Would you please return the lines of the entries below starting at the line that has "af de tidligste" and ending at the line that has "hvor $(u,v)\in \lbrace", both included, exactly as they are?

● **Recorded data**
+===+

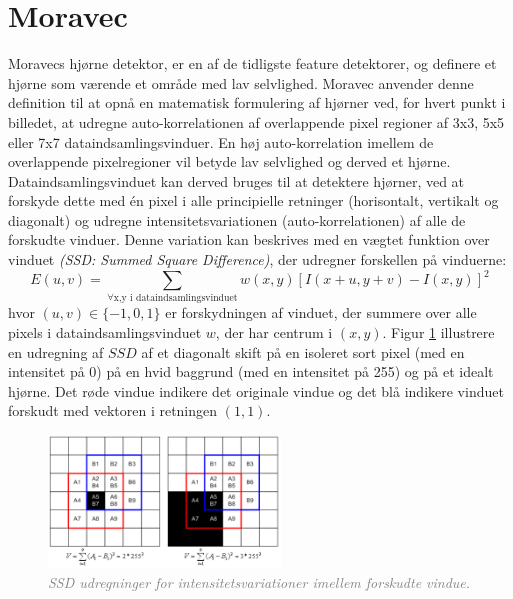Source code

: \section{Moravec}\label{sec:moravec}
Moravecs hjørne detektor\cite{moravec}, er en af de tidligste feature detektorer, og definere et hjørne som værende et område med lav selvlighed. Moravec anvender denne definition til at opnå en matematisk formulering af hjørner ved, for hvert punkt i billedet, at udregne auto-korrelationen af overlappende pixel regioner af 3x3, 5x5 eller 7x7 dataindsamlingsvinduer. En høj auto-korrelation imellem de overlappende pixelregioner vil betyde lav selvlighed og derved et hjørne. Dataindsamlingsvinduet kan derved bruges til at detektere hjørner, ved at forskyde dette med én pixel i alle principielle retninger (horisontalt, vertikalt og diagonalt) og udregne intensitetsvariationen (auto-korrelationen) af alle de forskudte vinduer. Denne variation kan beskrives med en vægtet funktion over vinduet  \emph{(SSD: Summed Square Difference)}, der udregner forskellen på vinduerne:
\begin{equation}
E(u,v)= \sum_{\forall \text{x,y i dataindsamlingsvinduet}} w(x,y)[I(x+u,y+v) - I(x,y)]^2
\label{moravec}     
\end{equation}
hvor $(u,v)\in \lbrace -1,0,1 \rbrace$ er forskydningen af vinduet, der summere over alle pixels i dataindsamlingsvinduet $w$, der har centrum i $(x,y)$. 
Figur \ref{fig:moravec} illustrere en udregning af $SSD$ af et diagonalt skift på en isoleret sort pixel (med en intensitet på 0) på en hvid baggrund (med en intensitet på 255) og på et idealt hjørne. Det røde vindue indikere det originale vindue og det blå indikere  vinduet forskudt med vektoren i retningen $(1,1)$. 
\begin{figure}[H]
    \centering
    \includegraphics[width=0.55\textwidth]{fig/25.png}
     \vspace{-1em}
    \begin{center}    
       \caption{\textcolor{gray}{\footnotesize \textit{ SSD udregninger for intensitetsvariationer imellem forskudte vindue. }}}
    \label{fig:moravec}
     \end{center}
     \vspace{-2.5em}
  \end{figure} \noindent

+===+

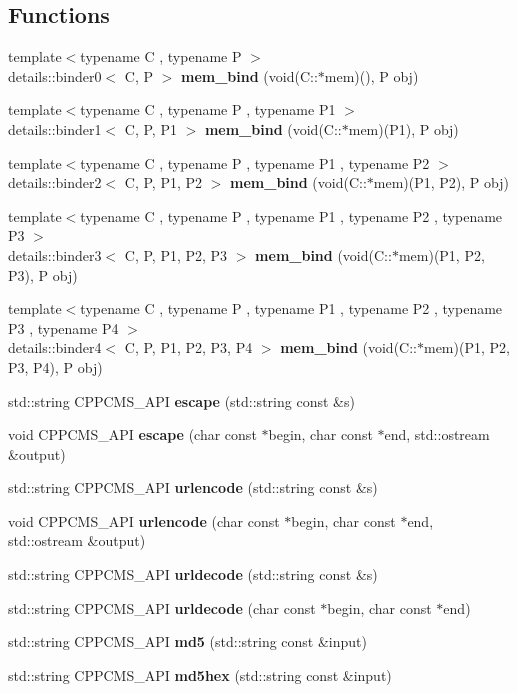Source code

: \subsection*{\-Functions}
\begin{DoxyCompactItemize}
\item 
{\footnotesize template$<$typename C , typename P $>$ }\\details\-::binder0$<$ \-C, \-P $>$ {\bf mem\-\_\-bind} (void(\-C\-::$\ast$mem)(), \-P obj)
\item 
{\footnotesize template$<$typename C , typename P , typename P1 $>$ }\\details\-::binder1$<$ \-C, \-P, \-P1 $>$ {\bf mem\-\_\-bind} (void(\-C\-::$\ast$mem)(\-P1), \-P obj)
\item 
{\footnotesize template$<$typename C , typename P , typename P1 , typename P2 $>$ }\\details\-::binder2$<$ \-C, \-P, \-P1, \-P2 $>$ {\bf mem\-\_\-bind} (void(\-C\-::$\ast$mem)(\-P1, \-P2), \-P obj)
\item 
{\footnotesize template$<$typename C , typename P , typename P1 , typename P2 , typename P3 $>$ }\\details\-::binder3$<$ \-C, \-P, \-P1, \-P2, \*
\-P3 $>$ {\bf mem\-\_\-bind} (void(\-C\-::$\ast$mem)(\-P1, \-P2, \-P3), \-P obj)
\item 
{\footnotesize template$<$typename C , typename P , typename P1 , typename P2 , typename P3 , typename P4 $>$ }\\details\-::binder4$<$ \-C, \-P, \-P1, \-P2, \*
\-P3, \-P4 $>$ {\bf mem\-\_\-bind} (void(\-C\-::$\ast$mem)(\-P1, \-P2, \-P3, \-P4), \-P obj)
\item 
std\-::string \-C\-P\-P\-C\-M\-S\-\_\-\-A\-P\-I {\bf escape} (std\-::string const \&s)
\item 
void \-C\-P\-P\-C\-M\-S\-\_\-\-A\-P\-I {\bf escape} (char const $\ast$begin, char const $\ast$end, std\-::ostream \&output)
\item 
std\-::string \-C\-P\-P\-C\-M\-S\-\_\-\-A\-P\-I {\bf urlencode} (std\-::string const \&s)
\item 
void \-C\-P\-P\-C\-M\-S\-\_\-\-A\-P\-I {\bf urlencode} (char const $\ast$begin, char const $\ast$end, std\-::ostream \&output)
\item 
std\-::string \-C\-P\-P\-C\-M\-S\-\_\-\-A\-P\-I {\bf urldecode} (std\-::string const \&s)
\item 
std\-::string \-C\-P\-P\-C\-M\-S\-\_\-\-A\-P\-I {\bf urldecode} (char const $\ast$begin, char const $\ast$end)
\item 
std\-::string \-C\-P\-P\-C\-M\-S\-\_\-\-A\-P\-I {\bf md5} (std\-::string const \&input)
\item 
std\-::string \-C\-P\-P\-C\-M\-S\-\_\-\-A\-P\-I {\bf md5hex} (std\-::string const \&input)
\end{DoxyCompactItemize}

+===+

● **Solution to this exercise**
Moravecs hjørne detektor\cite{moravec}, er en af de tidligste feature detektorer, og definere et hjørne som værende et område med lav selvlighed. Moravec anvender denne definition til at opnå en matematisk formulering af hjørner ved, for hvert punkt i billedet, at udregne auto-korrelationen af overlappende pixel regioner af 3x3, 5x5 eller 7x7 dataindsamlingsvinduer. En høj auto-korrelation imellem de overlappende pixelregioner vil betyde lav selvlighed og derved et hjørne. Dataindsamlingsvinduet kan derved bruges til at detektere hjørner, ved at forskyde dette med én pixel i alle principielle retninger (horisontalt, vertikalt og diagonalt) og udregne intensitetsvariationen (auto-korrelationen) af alle de forskudte vinduer. Denne variation kan beskrives med en vægtet funktion over vinduet  \emph{(SSD: Summed Square Difference)}, der udregner forskellen på vinduerne:
\begin{equation}
E(u,v)= \sum_{\forall \text{x,y i dataindsamlingsvinduet}} w(x,y)[I(x+u,y+v) - I(x,y)]^2
\label{moravec}     
\end{equation}
hvor $(u,v)\in \lbrace -1,0,1 \rbrace$ er forskydningen af vinduet, der summere over alle pixels i dataindsamlingsvinduet $w$, der har centrum i $(x,y)$. 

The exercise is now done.